Tuttavia siccome alcuni dei più influenti nelle Congregazioni giudicavano come impossibile quell'approvazione, egli, per eseguire gli incarichi ufficiosi accettati a Firenze e per assicurarsi un protettore, erasi portato a visitare il Card. Antonelli, cui eziandio pareva impossibile l'approvare in questi tempi la nostra Società, massimamente perchè gli sembrava di trovare nelle stesse sue Regole delle contraddizioni. E il buon esito dell'affare dipendeva in parte da lui. L'Eminentissimo se ne stava seduto sovra d'un canapè, travagliato fortemente dalla podagra.

 - Venga avanti, Don Bosco carissimo, venga.

 - Eminenza, come sta?

 - Eh, vede come sto! Son qui inchiodato sopra la poltrona da alcuni giorni. La mia podagra è ritornata. Mi aveva lasciato dopo l'ultima sua visita. Allora mi feci raccomandare a Maria Ausiliatrice e mi sentii sollevato; ed ora di nuovo mi fa provare dolori atrocissimi.

 - Eminenza, mi aiuti ne' miei affari, ed io la garantisco che starà meglio.

 - Che cosa desidera da me?

 - Son venuto qui per raccomandarmi a Lei che si occupi della Società di S. Francesco di Sales.

 - Eh! diss'egli, mi pare assai difficile questo, tuttavia le prometto di raccomandarla al S. Padre non appena potrò andare all'udienza da Lui.

 - Avrei bisogno che vi andasse presto.

 - Ma ella vede come mi trovo; non posso muovermi. Il Papa è solito venire da me non potendo andar io nelle sue stanze, e allora gliene farò parola.

 - Abbia fede in Maria Ausiliatrice e vada presto. Prometta soltanto d'impegnarsi per l'approvazione della Società di S. Francesco di Sales.

Il Cardinale lo guardava e taceva.

 - Procuri d'andar presto dal S. Padre, - replicò Don Bosco.

 - Quando ...? - esclamò il Cardinale, fissandogli sorpreso gli occhi in faccia.

 - Domani!

 - Vuol dire che potrò proprio andare?

 - Sì, domani!

 - Ma come potrà essere?

 - Abbia fede, fede viva in Maria Ausiliatrice, perchè altrimenti non facciamo nulla.

 - Va bene, andrò domani, ma se poi

 - Me ne rendo responsabile io: domani starà meglio. Lasci la cosa a Maria: Ella saprà come fare.

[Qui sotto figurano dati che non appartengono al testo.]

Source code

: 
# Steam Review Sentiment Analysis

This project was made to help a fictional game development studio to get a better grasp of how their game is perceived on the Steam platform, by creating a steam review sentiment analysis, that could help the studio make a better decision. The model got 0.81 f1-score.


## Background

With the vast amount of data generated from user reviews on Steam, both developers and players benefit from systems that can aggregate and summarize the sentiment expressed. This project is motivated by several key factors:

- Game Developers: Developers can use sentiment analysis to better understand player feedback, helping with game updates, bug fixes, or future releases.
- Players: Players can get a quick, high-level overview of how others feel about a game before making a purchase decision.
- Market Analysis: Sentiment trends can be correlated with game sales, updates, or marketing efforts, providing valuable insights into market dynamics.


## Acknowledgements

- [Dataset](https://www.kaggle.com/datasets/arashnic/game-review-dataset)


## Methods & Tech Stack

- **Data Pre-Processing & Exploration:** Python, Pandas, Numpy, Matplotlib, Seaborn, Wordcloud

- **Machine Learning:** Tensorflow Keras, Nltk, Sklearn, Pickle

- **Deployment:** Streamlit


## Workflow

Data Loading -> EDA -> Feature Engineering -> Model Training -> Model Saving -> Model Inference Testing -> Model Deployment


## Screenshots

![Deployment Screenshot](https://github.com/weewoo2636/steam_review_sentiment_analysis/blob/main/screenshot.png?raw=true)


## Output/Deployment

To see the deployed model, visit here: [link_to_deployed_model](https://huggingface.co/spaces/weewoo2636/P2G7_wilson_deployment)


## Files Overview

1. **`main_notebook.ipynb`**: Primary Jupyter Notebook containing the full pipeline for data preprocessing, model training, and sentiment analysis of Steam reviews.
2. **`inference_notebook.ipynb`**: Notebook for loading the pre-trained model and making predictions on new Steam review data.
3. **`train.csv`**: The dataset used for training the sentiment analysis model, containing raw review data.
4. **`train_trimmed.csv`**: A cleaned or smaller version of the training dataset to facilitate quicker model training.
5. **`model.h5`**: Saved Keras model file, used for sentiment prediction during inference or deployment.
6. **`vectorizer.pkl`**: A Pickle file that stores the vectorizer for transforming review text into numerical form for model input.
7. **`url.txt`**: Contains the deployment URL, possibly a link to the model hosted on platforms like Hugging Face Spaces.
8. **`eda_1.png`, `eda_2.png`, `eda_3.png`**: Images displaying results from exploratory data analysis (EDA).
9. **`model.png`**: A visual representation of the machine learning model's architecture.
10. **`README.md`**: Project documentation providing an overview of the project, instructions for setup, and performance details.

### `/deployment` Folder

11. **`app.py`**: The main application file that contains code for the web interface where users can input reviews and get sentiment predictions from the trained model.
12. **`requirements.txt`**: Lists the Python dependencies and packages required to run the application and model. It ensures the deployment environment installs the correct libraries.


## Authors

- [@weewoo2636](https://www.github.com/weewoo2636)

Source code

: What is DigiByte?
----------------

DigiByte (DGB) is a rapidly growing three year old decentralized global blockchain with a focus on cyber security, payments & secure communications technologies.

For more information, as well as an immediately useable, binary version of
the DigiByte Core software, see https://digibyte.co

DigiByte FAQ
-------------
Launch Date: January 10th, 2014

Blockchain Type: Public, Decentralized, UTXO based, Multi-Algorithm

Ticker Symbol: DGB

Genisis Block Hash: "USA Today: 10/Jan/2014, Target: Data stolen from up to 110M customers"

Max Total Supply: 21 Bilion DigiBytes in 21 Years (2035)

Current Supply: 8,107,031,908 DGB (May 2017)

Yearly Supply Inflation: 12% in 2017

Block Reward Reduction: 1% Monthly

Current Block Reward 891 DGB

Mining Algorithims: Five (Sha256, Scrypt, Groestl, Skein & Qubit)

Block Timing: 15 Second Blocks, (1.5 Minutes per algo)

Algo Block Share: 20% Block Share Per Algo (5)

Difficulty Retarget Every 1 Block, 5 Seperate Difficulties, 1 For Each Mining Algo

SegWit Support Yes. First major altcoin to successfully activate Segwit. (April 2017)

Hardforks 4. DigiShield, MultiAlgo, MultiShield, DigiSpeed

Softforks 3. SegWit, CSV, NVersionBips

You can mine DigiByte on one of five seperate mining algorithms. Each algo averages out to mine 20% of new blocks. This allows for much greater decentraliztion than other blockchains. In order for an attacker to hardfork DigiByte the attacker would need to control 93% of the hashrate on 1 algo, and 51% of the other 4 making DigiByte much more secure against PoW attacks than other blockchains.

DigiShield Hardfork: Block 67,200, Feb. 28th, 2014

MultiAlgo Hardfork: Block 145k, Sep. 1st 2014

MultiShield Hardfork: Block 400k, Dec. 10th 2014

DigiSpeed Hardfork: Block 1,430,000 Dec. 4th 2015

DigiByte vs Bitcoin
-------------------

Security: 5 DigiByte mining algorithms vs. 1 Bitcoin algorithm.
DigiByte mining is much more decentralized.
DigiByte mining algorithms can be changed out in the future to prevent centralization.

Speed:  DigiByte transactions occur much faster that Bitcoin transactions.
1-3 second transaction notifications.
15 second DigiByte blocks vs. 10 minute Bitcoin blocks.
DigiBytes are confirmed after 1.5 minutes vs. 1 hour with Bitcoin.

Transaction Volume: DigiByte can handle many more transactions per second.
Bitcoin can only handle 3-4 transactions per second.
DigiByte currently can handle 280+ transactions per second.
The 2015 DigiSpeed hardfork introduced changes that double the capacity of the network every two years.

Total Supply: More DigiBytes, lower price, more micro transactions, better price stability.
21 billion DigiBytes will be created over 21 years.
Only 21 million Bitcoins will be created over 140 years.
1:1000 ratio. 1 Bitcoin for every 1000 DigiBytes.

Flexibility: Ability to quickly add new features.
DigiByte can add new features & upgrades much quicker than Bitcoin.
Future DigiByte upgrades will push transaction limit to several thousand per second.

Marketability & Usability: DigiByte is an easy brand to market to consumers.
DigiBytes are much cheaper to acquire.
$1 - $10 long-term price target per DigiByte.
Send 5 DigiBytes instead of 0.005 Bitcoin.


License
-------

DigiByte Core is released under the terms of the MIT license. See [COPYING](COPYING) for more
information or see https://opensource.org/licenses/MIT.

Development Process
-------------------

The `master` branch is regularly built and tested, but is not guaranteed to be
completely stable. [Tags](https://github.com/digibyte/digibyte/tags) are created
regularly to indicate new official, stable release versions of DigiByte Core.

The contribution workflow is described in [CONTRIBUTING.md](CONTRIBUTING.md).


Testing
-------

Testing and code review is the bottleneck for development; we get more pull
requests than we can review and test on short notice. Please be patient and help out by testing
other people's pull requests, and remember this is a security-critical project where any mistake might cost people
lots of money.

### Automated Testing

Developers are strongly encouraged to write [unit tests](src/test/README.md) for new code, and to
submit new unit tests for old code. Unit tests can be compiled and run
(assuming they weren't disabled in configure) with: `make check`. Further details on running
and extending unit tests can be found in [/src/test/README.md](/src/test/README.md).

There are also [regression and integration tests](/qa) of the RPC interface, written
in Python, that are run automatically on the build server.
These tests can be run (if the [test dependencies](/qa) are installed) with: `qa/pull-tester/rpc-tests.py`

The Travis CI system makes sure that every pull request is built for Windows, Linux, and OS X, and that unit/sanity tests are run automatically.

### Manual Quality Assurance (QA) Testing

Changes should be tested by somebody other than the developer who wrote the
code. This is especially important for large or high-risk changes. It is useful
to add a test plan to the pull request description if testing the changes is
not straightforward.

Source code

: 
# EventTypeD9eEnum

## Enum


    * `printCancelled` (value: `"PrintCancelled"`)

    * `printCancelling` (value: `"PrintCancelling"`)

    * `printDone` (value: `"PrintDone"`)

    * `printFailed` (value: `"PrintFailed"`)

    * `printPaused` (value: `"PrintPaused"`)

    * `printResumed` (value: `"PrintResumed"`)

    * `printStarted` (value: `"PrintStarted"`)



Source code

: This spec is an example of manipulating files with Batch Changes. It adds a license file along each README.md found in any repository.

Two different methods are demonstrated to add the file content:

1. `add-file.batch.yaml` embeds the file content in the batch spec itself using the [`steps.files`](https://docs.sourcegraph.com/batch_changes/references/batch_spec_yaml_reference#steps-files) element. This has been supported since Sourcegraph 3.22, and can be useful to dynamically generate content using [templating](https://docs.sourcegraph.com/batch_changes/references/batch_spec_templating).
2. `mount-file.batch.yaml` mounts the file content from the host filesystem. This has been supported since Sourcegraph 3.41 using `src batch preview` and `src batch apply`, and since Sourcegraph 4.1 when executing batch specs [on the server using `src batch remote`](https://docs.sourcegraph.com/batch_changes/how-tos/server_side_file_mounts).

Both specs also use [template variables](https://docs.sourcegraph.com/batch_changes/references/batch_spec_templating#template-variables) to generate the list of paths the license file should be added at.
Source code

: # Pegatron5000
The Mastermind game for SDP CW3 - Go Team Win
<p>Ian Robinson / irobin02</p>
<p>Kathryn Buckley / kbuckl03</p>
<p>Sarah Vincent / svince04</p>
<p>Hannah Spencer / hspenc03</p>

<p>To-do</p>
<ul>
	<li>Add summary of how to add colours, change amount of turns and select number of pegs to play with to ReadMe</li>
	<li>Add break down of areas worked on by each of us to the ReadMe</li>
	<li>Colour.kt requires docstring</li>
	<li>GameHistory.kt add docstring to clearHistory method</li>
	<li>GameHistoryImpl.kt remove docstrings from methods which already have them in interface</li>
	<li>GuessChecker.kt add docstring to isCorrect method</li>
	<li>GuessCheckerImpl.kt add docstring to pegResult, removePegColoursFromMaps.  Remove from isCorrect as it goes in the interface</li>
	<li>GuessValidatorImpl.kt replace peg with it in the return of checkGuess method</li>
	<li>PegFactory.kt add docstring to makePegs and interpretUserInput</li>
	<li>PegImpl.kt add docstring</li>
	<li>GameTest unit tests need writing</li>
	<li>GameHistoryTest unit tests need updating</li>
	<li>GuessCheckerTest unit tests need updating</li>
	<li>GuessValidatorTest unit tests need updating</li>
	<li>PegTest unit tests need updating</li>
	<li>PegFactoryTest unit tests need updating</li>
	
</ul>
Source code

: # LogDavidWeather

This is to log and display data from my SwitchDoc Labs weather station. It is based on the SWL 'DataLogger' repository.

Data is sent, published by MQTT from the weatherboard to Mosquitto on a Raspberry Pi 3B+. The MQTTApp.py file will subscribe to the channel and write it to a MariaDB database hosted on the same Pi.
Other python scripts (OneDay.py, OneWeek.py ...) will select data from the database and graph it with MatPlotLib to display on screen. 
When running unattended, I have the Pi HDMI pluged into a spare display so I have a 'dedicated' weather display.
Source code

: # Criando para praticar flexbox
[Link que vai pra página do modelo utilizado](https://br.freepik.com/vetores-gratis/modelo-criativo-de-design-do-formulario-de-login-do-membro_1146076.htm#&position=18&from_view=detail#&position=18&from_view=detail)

 - Va bene, andrò domani; e se si avvera dò che mi promette, farò quanto posso per promuovere la sua Congregazione.

All'indomani mattina il Cardinale Antonelli stava notevolmente meglio: gli spasimi erano cessati, andava all'udienza del S. Padre, e gli raccontava il suo dialogo con Don Bosco e la guarigione.